DATA →
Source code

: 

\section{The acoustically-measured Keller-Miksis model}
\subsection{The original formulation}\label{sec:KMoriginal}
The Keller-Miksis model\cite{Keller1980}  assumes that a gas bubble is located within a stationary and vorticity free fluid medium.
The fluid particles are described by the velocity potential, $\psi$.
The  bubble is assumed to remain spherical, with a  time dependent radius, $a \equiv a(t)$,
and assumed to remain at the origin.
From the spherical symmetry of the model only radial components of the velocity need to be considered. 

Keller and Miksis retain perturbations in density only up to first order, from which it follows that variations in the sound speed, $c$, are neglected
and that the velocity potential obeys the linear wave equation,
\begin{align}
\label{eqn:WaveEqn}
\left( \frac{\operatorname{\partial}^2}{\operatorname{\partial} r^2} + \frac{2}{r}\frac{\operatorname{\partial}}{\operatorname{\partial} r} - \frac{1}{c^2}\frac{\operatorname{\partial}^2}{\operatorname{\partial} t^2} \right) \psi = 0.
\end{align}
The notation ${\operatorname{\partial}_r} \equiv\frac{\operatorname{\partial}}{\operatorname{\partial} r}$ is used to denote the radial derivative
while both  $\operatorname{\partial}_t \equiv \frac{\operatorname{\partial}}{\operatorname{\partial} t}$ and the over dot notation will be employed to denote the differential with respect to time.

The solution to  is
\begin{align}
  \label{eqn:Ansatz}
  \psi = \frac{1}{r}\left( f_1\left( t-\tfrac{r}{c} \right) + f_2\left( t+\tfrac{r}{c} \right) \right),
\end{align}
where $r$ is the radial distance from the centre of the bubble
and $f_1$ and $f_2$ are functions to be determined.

PROBLEM DETAILS →
Copy out the records once more, with nothing altered.

OUTPUT OF THE EXERCISE →
Source code

: 

\section{The acoustically-measured Keller-Miksis model}
\subsection{The original formulation}\label{sec:KMoriginal}
The Keller-Miksis model\cite{Keller1980}  assumes that a gas bubble is located within a stationary and vorticity free fluid medium.
The fluid particles are described by the velocity potential, $\psi$.
The  bubble is assumed to remain spherical, with a  time dependent radius, $a \equiv a(t)$,
and assumed to remain at the origin.
From the spherical symmetry of the model only radial components of the velocity need to be considered. 

Keller and Miksis retain perturbations in density only up to first order, from which it follows that variations in the sound speed, $c$, are neglected
and that the velocity potential obeys the linear wave equation,
\begin{align}
\label{eqn:WaveEqn}
\left( \frac{\operatorname{\partial}^2}{\operatorname{\partial} r^2} + \frac{2}{r}\frac{\operatorname{\partial}}{\operatorname{\partial} r} - \frac{1}{c^2}\frac{\operatorname{\partial}^2}{\operatorname{\partial} t^2} \right) \psi = 0.
\end{align}
The notation ${\operatorname{\partial}_r} \equiv\frac{\operatorname{\partial}}{\operatorname{\partial} r}$ is used to denote the radial derivative
while both  $\operatorname{\partial}_t \equiv \frac{\operatorname{\partial}}{\operatorname{\partial} t}$ and the over dot notation will be employed to denote the differential with respect to time.

The solution to  is
\begin{align}
  \label{eqn:Ansatz}
  \psi = \frac{1}{r}\left( f_1\left( t-\tfrac{r}{c} \right) + f_2\left( t+\tfrac{r}{c} \right) \right),
\end{align}
where $r$ is the radial distance from the centre of the bubble
and $f_1$ and $f_2$ are functions to be determined.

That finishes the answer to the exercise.